Deborah Hooker is Teaching Associate Professor at NC State University where she teaches in both the Literature and the Womens’ and Gender Studies Programs. She is currently working on a literary biography of the twentieth-century American fantasy author, Evangeline Walton.
Jennifer Judge recently completed her doctoral thesis, “Satirizing Habits in Victorian Fiction: Novelistic Satire, 1830s-1890s” (York University, Toronto), a study of the coalescence of satire and culturally prevalent debates about habit in the Victorian novel. She is interested in the role of literary discourses in political and social dissent. Her work on Edward Bulwer-Lytton’s satirical method in The Coming Race (1781) was published in the Journal of Narrative Theory.

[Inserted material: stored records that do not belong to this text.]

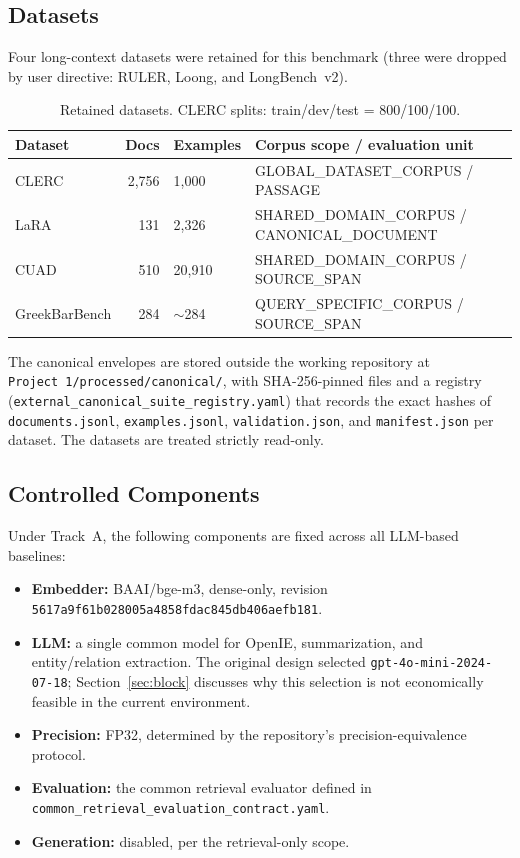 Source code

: \documentclass[11pt,a4paper]{article}
\begin{document}
\subsection{Datasets}

Four long-context datasets were retained for this benchmark (three were dropped by user directive: RULER, Loong, and LongBench~v2).

\begin{table}[h]
\centering
\small
\begin{tabularx}{\linewidth}{lrlX}
\toprule
\textbf{Dataset} & \textbf{Docs} & \textbf{Examples} & \textbf{Corpus scope / evaluation unit} \\
\midrule
CLERC            & 2{,}756 & 1{,}000  & GLOBAL\_DATASET\_CORPUS / PASSAGE \\
LaRA             & 131     & 2{,}326  & SHARED\_DOMAIN\_CORPUS / CANONICAL\_DOCUMENT \\
CUAD             & 510     & 20{,}910 & SHARED\_DOMAIN\_CORPUS / SOURCE\_SPAN \\
GreekBarBench    & 284     & $\sim$284 & QUERY\_SPECIFIC\_CORPUS / SOURCE\_SPAN \\
\bottomrule
\end{tabularx}
\caption{Retained datasets. CLERC splits: train/dev/test = 800/100/100.}
\label{tab:datasets}
\end{table}

The canonical envelopes are stored outside the working repository at \texttt{Project~1/processed/canonical/}, with SHA-256-pinned files and a registry (\texttt{external\_canonical\_suite\_registry.yaml}) that records the exact hashes of \texttt{documents.jsonl}, \texttt{examples.jsonl}, \texttt{validation.json}, and \texttt{manifest.json} per dataset. The datasets are treated strictly read-only.

\subsection{Controlled Components}

Under Track~A, the following components are fixed across all LLM-based baselines:

\begin{itemize}[leftmargin=*,nosep]
  \item \textbf{Embedder:} BAAI/bge-m3, dense-only, revision \texttt{5617a9f6\-1b028005\-a4858fda\-c845db40\-6aefb181}.
  \item \textbf{LLM:} a single common model for OpenIE, summarization, and entity/relation extraction. The original design selected \texttt{gpt-4o-mini-2024-07-18}; Section~\ref{sec:block} discusses why this selection is not economically feasible in the current environment.
  \item \textbf{Precision:} FP32, determined by the repository's precision-equivalence protocol.
  \item \textbf{Evaluation:} the common retrieval evaluator defined in \texttt{common\_retrieval\_evaluation\_contract.yaml}.
  \item \textbf{Generation:} disabled, per the retrieval-only scope.
\end{itemize}
\end{document}
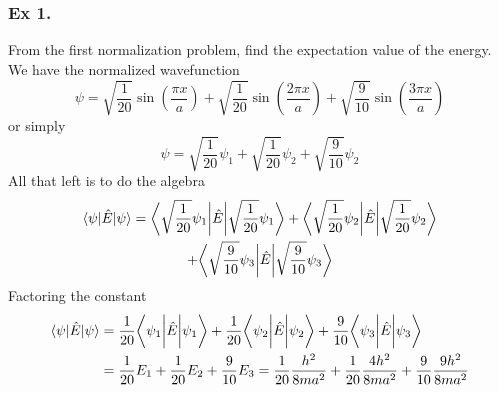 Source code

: \documentclass[../../../main.tex]{subfiles}
\begin{document}
\subsubsection{Ex 1.} From the first normalization problem, find the expectation value of the energy. We have the normalized wavefunction
\begin{equation*}
    \psi=\sqrt{\frac{1}{20}}\sin\left(\frac{\pi x}{a}\right) + \sqrt{\frac{1}{20}}\sin\left(\frac{2 \pi x}{a}\right)  +  \sqrt{\frac{9}{10}}\sin\left(\frac{3\pi x}{a}\right) 
\end{equation*}
or simply
\begin{equation*}
    \psi=\sqrt{\frac{1}{20}}\psi_1 + \sqrt{\frac{1}{20}}\psi_2 +  \sqrt{\frac{9}{10}}\psi_2
\end{equation*}
All that left is to do the algebra
\begin{multline*}
    \braket{\psi|\hat{E}|\psi}=\bigg\langle \sqrt{\frac{1}{20}}\psi_1 \bigg| \hat{E}\bigg| \sqrt{\frac{1}{20}} \psi_1\bigg\rangle +
    \bigg\langle \sqrt{\frac{1}{20}}\psi_2 \bigg| \hat{E}\bigg| \sqrt{\frac{1}{20}} \psi_2\bigg\rangle \\
    +\bigg\langle \sqrt{\frac{9}{10}}\psi_3 \bigg| \hat{E}\bigg| \sqrt{\frac{9}{10}} \psi_3\bigg\rangle 
\end{multline*}
Factoring the constant
\begin{align*}
    \braket{\psi|\hat{E}|\psi}&=\frac{1}{20}\bigg\langle \psi_1 \bigg| \hat{E}\bigg|  \psi_1\bigg\rangle +
    \frac{1}{20}\bigg\langle \psi_2 \bigg| \hat{E}\bigg|  \psi_2\bigg\rangle
    +\frac{9}{10}\bigg\langle \psi_3 \bigg| \hat{E}\bigg|  \psi_3\bigg\rangle\\
    &=\frac{1}{20}E_1 + \frac{1}{20}E_2 +\frac{9}{10}E_3=\frac{1}{20}\frac{h^2}{8m a^2} + \frac{1}{20}\frac{4h^2}{8m a^2} +\frac{9}{10}\frac{9h^2}{8m a^2}
\end{align*}
\end{document}
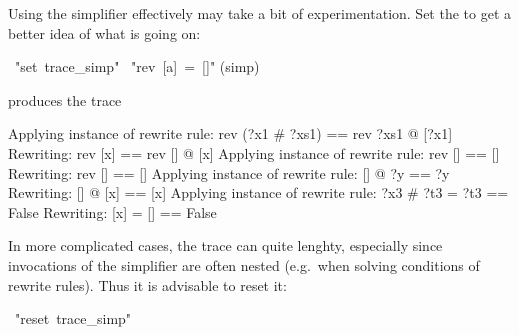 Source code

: \begin{isabelle}%
%
\begin{isamarkuptext}%
Using the simplifier effectively may take a bit of experimentation.  Set the
  to get a better idea of what is going
on:%
\end{isamarkuptext}%
~{"}set~trace\_simp{"}\isanewline
{}~{"}rev~[a]~=~[]{"}\isanewline
{}(simp)%
\begin{isamarkuptxt}%
\noindent
produces the trace

\begin{ttbox}
Applying instance of rewrite rule:
rev (?x1 \# ?xs1) == rev ?xs1 @ [?x1]
Rewriting:
rev [x] == rev [] @ [x]
Applying instance of rewrite rule:
rev [] == []
Rewriting:
rev [] == []
Applying instance of rewrite rule:
[] @ ?y == ?y
Rewriting:
[] @ [x] == [x]
Applying instance of rewrite rule:
?x3 \# ?t3 = ?t3 == False
Rewriting:
[x] = [] == False
\end{ttbox}

In more complicated cases, the trace can quite lenghty, especially since
invocations of the simplifier are often nested (e.g.\ when solving conditions
of rewrite rules). Thus it is advisable to reset it:%
\end{isamarkuptxt}%
~{"}reset~trace\_simp{"}\isanewline
\end{isabelle}%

Joy Kasson is Professor of American Studies and English and Chair of the Department of American Studies at the University of North Carolina at Chapel Hill. She is the author of Buffalo Bill’s Wild West: Celebrity, Memory, and Popular History (Hill and Wang, 2000) and Marble Queens and Captives: Women in Nineteenth-Century American Sculpture (Yale University Press, 1990). She teaches courses on literature, visual culture, and cultural history.
Andrea Kaston Tange is Associate Professor of Victorian literature and culture in the English Department at Eastern Michigan University. She recently published Architectural Identities: Domesticity, Literature, and the Victorian Middle Classes (University of Toronto Press, 2010), and has authored articles on topics ranging from drawing-room domesticity to poetry and science to internet technology and pedagogy. She is co-editing a four-volume Children and Empire series, containing facsimiles of nineteenth-century texts, for Routledge Press. Her new book project is Palimpsests: Travel and Identity in the Age of Empire.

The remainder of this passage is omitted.